**WHAT TO WORK ON:**
Starting at the line that holds "Support Channels", transcribe every line to the end of the data exactly; include no other lines.

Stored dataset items
::::::

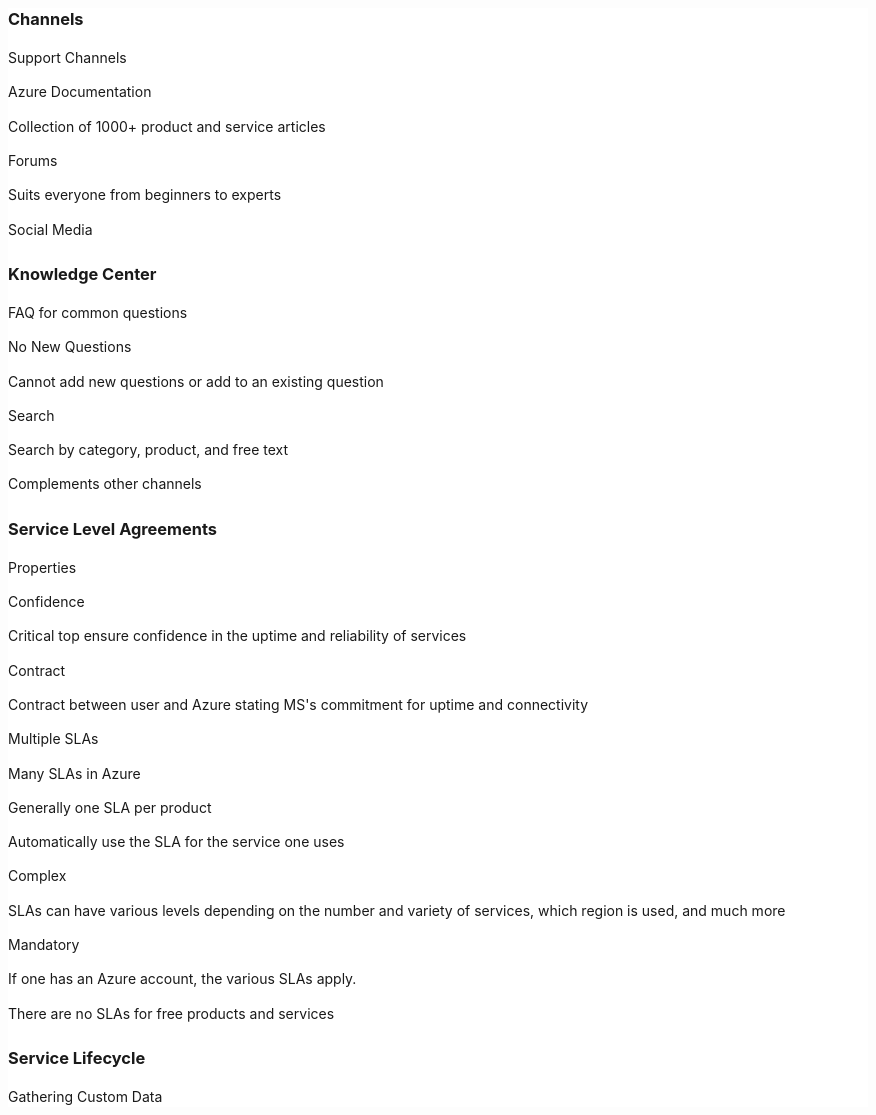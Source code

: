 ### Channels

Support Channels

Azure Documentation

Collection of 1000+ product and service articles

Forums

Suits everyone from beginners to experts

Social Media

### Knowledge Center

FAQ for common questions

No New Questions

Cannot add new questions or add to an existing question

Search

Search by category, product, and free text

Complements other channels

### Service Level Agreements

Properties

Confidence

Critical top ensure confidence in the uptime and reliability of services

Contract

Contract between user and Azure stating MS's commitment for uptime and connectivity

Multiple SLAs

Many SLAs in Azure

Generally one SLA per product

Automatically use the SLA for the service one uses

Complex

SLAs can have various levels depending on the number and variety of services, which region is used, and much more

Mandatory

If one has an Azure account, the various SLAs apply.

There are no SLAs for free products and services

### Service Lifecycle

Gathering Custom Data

::::::

**REPLY TO THE TASK:**
Support Channels

Azure Documentation

Collection of 1000+ product and service articles

Forums

Suits everyone from beginners to experts

Social Media

### Knowledge Center

FAQ for common questions

No New Questions

Cannot add new questions or add to an existing question

Search

Search by category, product, and free text

Complements other channels

### Service Level Agreements

Properties

Confidence

Critical top ensure confidence in the uptime and reliability of services

Contract

Contract between user and Azure stating MS's commitment for uptime and connectivity

Multiple SLAs

Many SLAs in Azure

Generally one SLA per product

Automatically use the SLA for the service one uses

Complex

SLAs can have various levels depending on the number and variety of services, which region is used, and much more

Mandatory

If one has an Azure account, the various SLAs apply.

There are no SLAs for free products and services

### Service Lifecycle

Gathering Custom Data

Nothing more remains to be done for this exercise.